Sounds like DYI charcoal - the universal absorber. I'd be hesitant to place any solid granular product in the shroud next to the radiator without some way of removing it before starting the engine. I'd hate to push anything into the gaps in the fins. Good idea though in different circumstances though. Baking soda is another good thing for soaking up foul liquids, as would be - ironically - kitty litter.

The rear of my rig is facing south. Temps this week here are sticking around the upper 90s and breezy. I expect what's left after the bleach water dries will dry up pretty quickly. I have enzyme spray too but I expect hot dry air will work better to take care of the smell. It's already much better now that the body is gone. Fun fun fun.

There is a certain dark irony to my predicament. Usually posts like this are about rodents, mice and rats getting in doing damage, or stinking the rig up. In my case it's a rodent predator that caused the issue. Reminds me of the mice posts where people say barn cats keep the mice under control at their RV storage. Guess this puts a different spin on the idea.

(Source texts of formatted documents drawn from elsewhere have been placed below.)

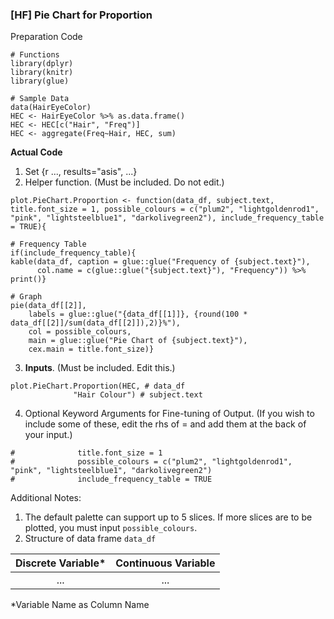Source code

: ### [HF] Pie Chart for Proportion
Preparation Code
```
# Functions
library(dplyr)
library(knitr)
library(glue)

# Sample Data
data(HairEyeColor)
HEC <- HairEyeColor %>% as.data.frame()
HEC <- HEC[c("Hair", "Freq")]
HEC <- aggregate(Freq~Hair, HEC, sum)
```
**Actual Code**
1. Set {r ..., results="asis", ...}
2. Helper function. (Must be included. Do not edit.)
```
plot.PieChart.Proportion <- function(data_df, subject.text, title.font_size = 1, possible_colours = c("plum2", "lightgoldenrod1", "pink", "lightsteelblue1", "darkolivegreen2"), include_frequency_table = TRUE){

# Frequency Table
if(include_frequency_table){
kable(data_df, caption = glue::glue("Frequency of {subject.text}"),
      col.name = c(glue::glue("{subject.text}"), "Frequency")) %>% print()}

# Graph
pie(data_df[[2]],
    labels = glue::glue("{data_df[[1]]}, {round(100 * data_df[[2]]/sum(data_df[[2]]),2)}%"),
    col = possible_colours,
    main = glue::glue("Pie Chart of {subject.text}"),
    cex.main = title.font_size)}
```
3. **Inputs**. (Must be included. Edit this.)
```
plot.PieChart.Proportion(HEC, # data_df
              "Hair Colour") # subject.text
```
4. Optional Keyword Arguments for Fine-tuning of Output. (If you wish to include some of these, edit the rhs of = and add them at the back of your input.)
```
#              title.font_size = 1
#              possible_colours = c("plum2", "lightgoldenrod1", "pink", "lightsteelblue1", "darkolivegreen2")
#              include_frequency_table = TRUE
```
Additional Notes:
1. The default palette can support up to 5 slices. If more slices are to be plotted, you must input `possible_colours`.
2. Structure of data frame `data_df`

| Discrete Variable* | Continuous Variable |
| :---: | :---: |
| ... | ... |

\*Variable Name as Column Name
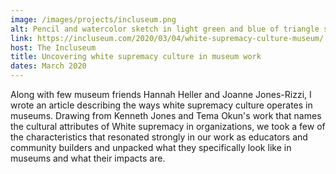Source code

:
 ```yaml
---
image: /images/projects/incluseum.png
alt: Pencil and watercolor sketch in light green and blue of triangle shapes forming a circle
link: https://incluseum.com/2020/03/04/white-supremacy-culture-museum/
host: The Incluseum
title: Uncovering white supremacy culture in museum work
dates: March 2020
---
```

Along with few museum friends Hannah Heller and Joanne Jones-Rizzi, I wrote an article describing the ways white supremacy culture operates in museums. Drawing from Kenneth Jones and Tema Okun's work that names the cultural attributes of White supremacy in organizations, we took a few of the characteristics that resonated strongly in our work as educators and community builders and unpacked what they specifically look like in museums and what their impacts are.

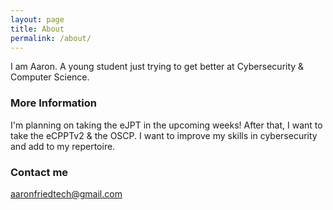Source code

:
 ```yaml
---
layout: page
title: About
permalink: /about/
---
```


I am Aaron. A young student just trying to get better at Cybersecurity & Computer Science.

### More Information

I'm planning on taking the eJPT in the upcoming weeks! After that, I want to take the eCPPTv2 & the OSCP. I want to improve my skills in cybersecurity and add to my repertoire.

### Contact me

[aaronfriedtech@gmail.com](https://mail.google.com/mail/u/0/?to#inbox?compose=CllgCHrhVNkBWjpMXqLzkmlqvhCzvvSkwpqBBRsgfjQqHSdGpmNxTNbjrKrZrhWzwJvZvbsWgdq)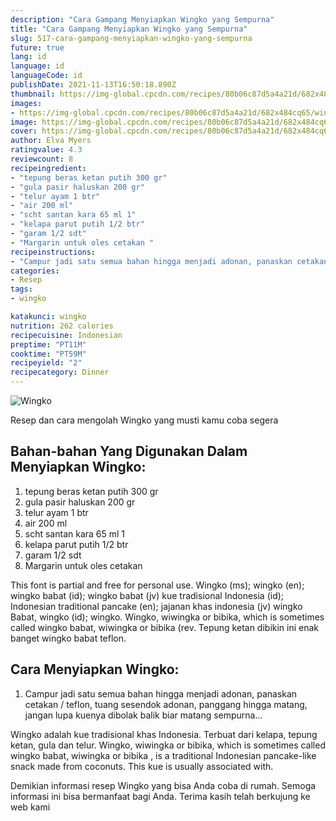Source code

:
 ```yaml
---
description: "Cara Gampang Menyiapkan Wingko yang Sempurna"
title: "Cara Gampang Menyiapkan Wingko yang Sempurna"
slug: 517-cara-gampang-menyiapkan-wingko-yang-sempurna
future: true
lang: id
language: id
languageCode: id
publishDate: 2021-11-13T16:50:18.890Z 
thumbnail: https://img-global.cpcdn.com/recipes/80b06c87d5a4a21d/682x484cq65/wingko-foto-resep-utama.png
images:
- https://img-global.cpcdn.com/recipes/80b06c87d5a4a21d/682x484cq65/wingko-foto-resep-utama.png
image: https://img-global.cpcdn.com/recipes/80b06c87d5a4a21d/682x484cq65/wingko-foto-resep-utama.png
cover: https://img-global.cpcdn.com/recipes/80b06c87d5a4a21d/682x484cq65/wingko-foto-resep-utama.png
author: Elva Myers
ratingvalue: 4.3
reviewcount: 8
recipeingredient:
- "tepung beras ketan putih 300 gr"
- "gula pasir haluskan 200 gr"
- "telur ayam 1 btr"
- "air 200 ml"
- "scht santan kara 65 ml 1"
- "kelapa parut putih 1/2 btr"
- "garam 1/2 sdt"
- "Margarin untuk oles cetakan "
recipeinstructions:
- "Campur jadi satu semua bahan hingga menjadi adonan, panaskan cetakan / teflon, tuang sesendok adonan, panggang hingga matang, jangan lupa kuenya dibolak balik biar matang sempurna..."
categories:
- Resep
tags:
- wingko

katakunci: wingko 
nutrition: 262 calories
recipecuisine: Indonesian
preptime: "PT11M"
cooktime: "PT59M"
recipeyield: "2"
recipecategory: Dinner
---
```



![Wingko](https://img-global.cpcdn.com/recipes/80b06c87d5a4a21d/682x484cq65/wingko-foto-resep-utama.png)

Resep dan cara mengolah  Wingko yang musti kamu coba segera

<!--inarticleads1-->

## Bahan-bahan Yang Digunakan Dalam Menyiapkan Wingko:

1. tepung beras ketan putih 300 gr
1. gula pasir haluskan 200 gr
1. telur ayam 1 btr
1. air 200 ml
1. scht santan kara 65 ml 1
1. kelapa parut putih 1/2 btr
1. garam 1/2 sdt
1. Margarin untuk oles cetakan 

This font is partial and free for personal use. Wingko (ms); wingko (en); wingko babat (id); wingko babat (jv) kue tradisional Indonesia (id); Indonesian traditional pancake (en); jajanan khas indonesia (jv) wingko Babat, wingko (id); wingko. Wingko, wiwingka or bibika, which is sometimes called wingko babat, wiwingka or bibika (rev. Tepung ketan dibikin ini enak banget wingko babat teflon. 

<!--inarticleads2-->

## Cara Menyiapkan Wingko:

1. Campur jadi satu semua bahan hingga menjadi adonan, panaskan cetakan / teflon, tuang sesendok adonan, panggang hingga matang, jangan lupa kuenya dibolak balik biar matang sempurna...


Wingko adalah kue tradisional khas Indonesia. Terbuat dari kelapa, tepung ketan, gula dan telur. Wingko, wiwingka or bibika, which is sometimes called wingko babat, wiwingka or bibika , is a traditional Indonesian pancake-like snack made from coconuts. This kue is usually associated with. 

Demikian informasi  resep Wingko   yang bisa Anda coba di rumah. Semoga informasi ini bisa bermanfaat bagi Anda. Terima kasih telah berkujung ke web kami
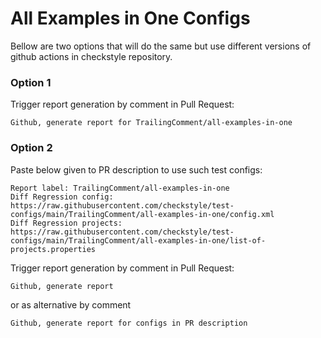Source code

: # All Examples in One Configs

Bellow are two options that will do the same but use different versions
of github actions in checkstyle repository.


### Option 1
Trigger report generation by comment in Pull Request:
```
Github, generate report for TrailingComment/all-examples-in-one
```

### Option 2

Paste below given to PR description to use such test configs:
```
Report label: TrailingComment/all-examples-in-one
Diff Regression config: https://raw.githubusercontent.com/checkstyle/test-configs/main/TrailingComment/all-examples-in-one/config.xml
Diff Regression projects: https://raw.githubusercontent.com/checkstyle/test-configs/main/TrailingComment/all-examples-in-one/list-of-projects.properties
```

Trigger report generation by comment in Pull Request:
```
Github, generate report
```
or as alternative by comment
```
Github, generate report for configs in PR description
```

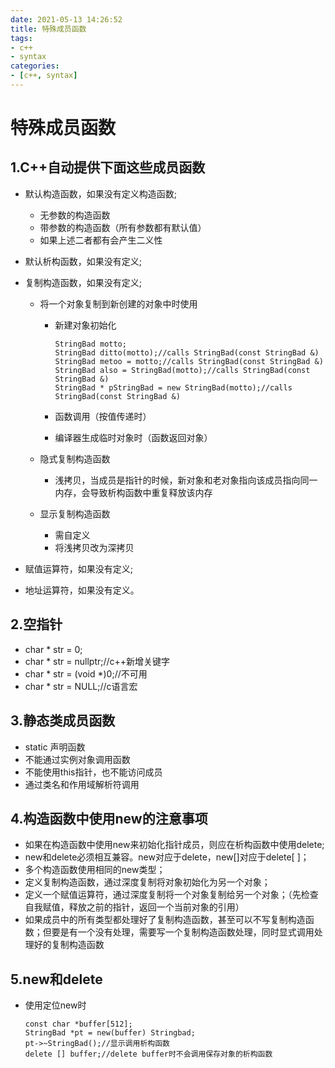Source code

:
 ```yaml
---
date: 2021-05-13 14:26:52
title: 特殊成员函数
tags:
- c++
- syntax
categories:
- [c++, syntax]
---
```


# 特殊成员函数

## 1.C++自动提供下面这些成员函数

- 默认构造函数，如果没有定义构造函数;

  - 无参数的构造函数
  - 带参数的构造函数（所有参数都有默认值）
  - 如果上述二者都有会产生二义性

- 默认析构函数，如果没有定义;

- 复制构造函数，如果没有定义;

  - 将一个对象复制到新创建的对象中时使用

    - 新建对象初始化

      ```
      StringBad motto;
      StringBad ditto(motto);//calls StringBad(const StringBad &)
      StringBad metoo = motto;//calls StringBad(const StringBad &)
      StringBad also = StringBad(motto);//calls StringBad(const StringBad &)
      StringBad * pStringBad = new StringBad(motto);//calls StringBad(const StringBad &)
      ```

      

    - 函数调用（按值传递时）

    - 编译器生成临时对象时（函数返回对象）

  - 隐式复制构造函数

    - 浅拷贝，当成员是指针的时候，新对象和老对象指向该成员指向同一内存，会导致析构函数中重复释放该内存

  - 显示复制构造函数

    - 需自定义
    - 将浅拷贝改为深拷贝

- 赋值运算符，如果没有定义;

- 地址运算符，如果没有定义。

## 2.空指针

- char * str = 0;
- char * str = nullptr;//c++新增关键字
- char * str = (void *)0;//不可用
- char * str = NULL;//c语言宏

## 3.静态类成员函数

- static 声明函数
- 不能通过实例对象调用函数
- 不能使用this指针，也不能访问成员
- 通过类名和作用域解析符调用

## 4.构造函数中使用new的注意事项

- 如果在构造函数中使用new来初始化指针成员，则应在析构函数中使用delete;
- new和delete必须相互兼容。new对应于delete，new[]对应于delete[ ]；
- 多个构造函数使用相同的new类型；
- 定义复制构造函数，通过深度复制将对象初始化为另一个对象；
- 定义一个赋值运算符，通过深度复制将一个对象复制给另一个对象；（先检查自我赋值，释放之前的指针，返回一个当前对象的引用）
- 如果成员中的所有类型都处理好了复制构造函数，甚至可以不写复制构造函数；但要是有一个没有处理，需要写一个复制构造函数处理，同时显式调用处理好的复制构造函数

## 5.new和delete

- 使用定位new时

  ```
  const char *buffer[512];
  StringBad *pt = new(buffer) Stringbad;
  pt->~StringBad();//显示调用析构函数
  delete [] buffer;//delete buffer时不会调用保存对象的析构函数
  ```

  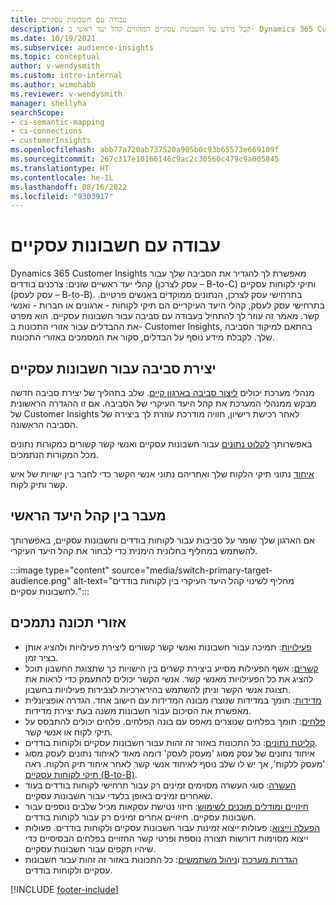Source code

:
 ```yaml
---
title: עבודה עם חשבונות עסקיים
description: קבל מידע על חשבונות עסקיים המהווים קהל יעד ראשי ב- Dynamics 365 Customer Insights.
ms.date: 10/19/2021
ms.subservice: audience-insights
ms.topic: conceptual
author: v-wendysmith
ms.custom: intro-internal
ms.author: wimohabb
ms.reviewer: v-wendysmith
manager: shellyha
searchScope:
- ci-semantic-mapping
- ci-connections
- customerInsights
ms.openlocfilehash: abb77a720ab737520a905b0c93b65573e669109f
ms.sourcegitcommit: 267c317e10166146c9ac2c30560c479c9a005845
ms.translationtype: HT
ms.contentlocale: he-IL
ms.lasthandoff: 08/16/2022
ms.locfileid: "9303917"
---
```

# <a name="work-with-business-accounts"></a>עבודה עם חשבונות עסקיים

Dynamics 365 Customer Insights מאפשרת לך להגדיר את הסביבה שלך עבור קהלי יעד ראשיים שונים: צרכנים בודדים (עסק לצרכן – B-to-C) ותיקי לקוחות עסקיים (עסק לעסק – B-to-B). בתרחישי עסק לצרכן, הנתונים ממוקדים באנשים פרטיים. בתרחישי עסק לעסק, קהלי היעד העיקריים הם תיקי לקוחות - ארגונים או חברות - ואנשי קשר. מאמר זה עוזר לך להתחיל בעבודה עם סביבה עבור חשבונות עסקיים. הוא מפרט את ההבדלים עבור אזורי התכונות ב- Customer Insights, בהתאם למיקוד הסביבה שלך. לקבלת מידע נוסף על הבדלים, סקור את המסמכים באזורי התכונות. 

## <a name="create-an-environment-for-business-accounts"></a>יצירת סביבה עבור חשבונות עסקיים

מנהלי מערכת יכולים [ליצור סביבה בארגון קיים](create-environment.md). שלב בתהליך של יצירת סביבה חדשה מבקש ממנהלי המערכת את קהל היעד העיקרי של הסביבה. אם זו ההגדרה הראשונית של Customer Insights לאחר רכישת רישיון, חוויה מודרכת עוזרת לך ביצירה של הסביבה הראשונה.

באפשרותך [לקלוט נתונים](data-sources.md) עבור חשבונות עסקיים ואנשי קשר קשורים כמקורות נתונים מכל המקורות הנתמכים.

 [איחוד](data-unification.md) נתוני תיקי הלקוח שלך ואחריהם נתוני אנשי הקשר כדי לחבר בין ישויות של איש קשר ותיק לקוח.

## <a name="switch-between-primary-target-audience"></a>מעבר בין קהל היעד הראשי

אם הארגון שלך שומר על סביבות עבור לקוחות בודדים וחשבונות עסקיים, באפשרותך להשתמש במחליף בחלונית הימנית כדי לבחור את קהל היעד העיקרי.

:::image type="content" source="media/switch-primary-target-audience.png" alt-text="מחליף לשינוי קהל היעד העיקרי בין לקוחות בודדים לחשבונות עסקיים.":::

## <a name="supported-feature-areas"></a>אזורי תכונה נתמכים

- [פעילויות](activities.md): תמיכה עבור חשבונות ואנשי קשר קשורים ליצירת פעילויות ולהציג אותן בציר זמן.
- [קשרים](relationships.md): אשף הפעילות מסייע ביצירת קשרים בין הישויות כך שתצוגת החשבון תוכל להציג את כל הפעילויות מאנשי קשר. אנשי הקשר יכולים להתעמק כדי לראות את תצוגת אנשי הקשר וניתן להשתמש בהירארכיות לצבירות פעילויות בחשבון.
- [מדידות](measures.md): תומך במדידות שנוצרו מבונה המדידות עם חישוב אחד. הגדרה אופציונלית מאפשרת את הסיכום עבור חשבונות משנה בעת יצירת מדידות.
- [פלחים](segments.md): תומך בפלחים שנוצרים מאפס עם בונה הפלחים. פלחים יכולים להתבסס על תיקי לקוח או אנשי קשר.
- [קליטת נתונים](data-sources.md): כל התכונות באזור זה זהות עבור חשבונות עסקיים ולקוחות בודדים.
- איחוד נתונים של עסק מסוג 'מעסק לעסק' דומה מאוד לאיחוד נתונים לעסק מסוג 'מעסק ללקוח', אך יש לו שלב נוסף לאיחוד אנשי קשר לאחר איחוד תיק הלקוח. ראה [תיקי לקוחות עסקיים (B-to-B)](data-unification.md).
- [העשרה](enrichment-hub.md): סוגי העשרה מסוימים זמינים רק עבור תרחישי לקוחות בודדים בעוד שאחרים זמינים באופן בלעדי עבור חשבונות עסקיים.
- [חיזויים ומודלים מוכנים לשימוש](predictions-overview.md): חיזוי נטישת עסקאות מכיל שלבים נוספים עבור חשבונות עסקיים. חיזויים אחרים זמינים רק עבור לקוחות בודדים.
- [הפעלה וייצוא](export-destinations.md): פעולות ייצוא זמינות עבור חשבונות עסקיים ולקוחות בודדים. פעולות ייצוא מסוימות דורשות תצורה נוספת ופרטי קשר החזויים בפלחים הבסיסיים כדי שיהיו תקפים עבור חשבונות עסקיים.
- [הגדרות מערכת](system.md) ו[ניהול משתמשים](permissions.md): כל התכונות באזור זה זהות עבור חשבונות עסקיים ולקוחות בודדים.

[!INCLUDE [footer-include](includes/footer-banner.md)]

Reminds me of a time where I had a call that a skunk was frequenting one of our buildings. I placed a trap door trap baited with some bacon on a Friday after closing time. Returned Monday morning to check the trap and sure enough the door was down and the trap was heavy. I was about to put the trap in the truck to deal with the skunk, when I heard a feeble, timid, meow. I set the trap down, opened the door and out shot a orange cat. He stopped looked back at me, meowed once (a thanks?) and shot over to the nearest bush where he peed up a storm, then ran off. Poor kitty must have been holding it all weekend. Bet he told that story to all his friends, and has probably never liked the smell of bacon after that.

This most recent event didn't end so well.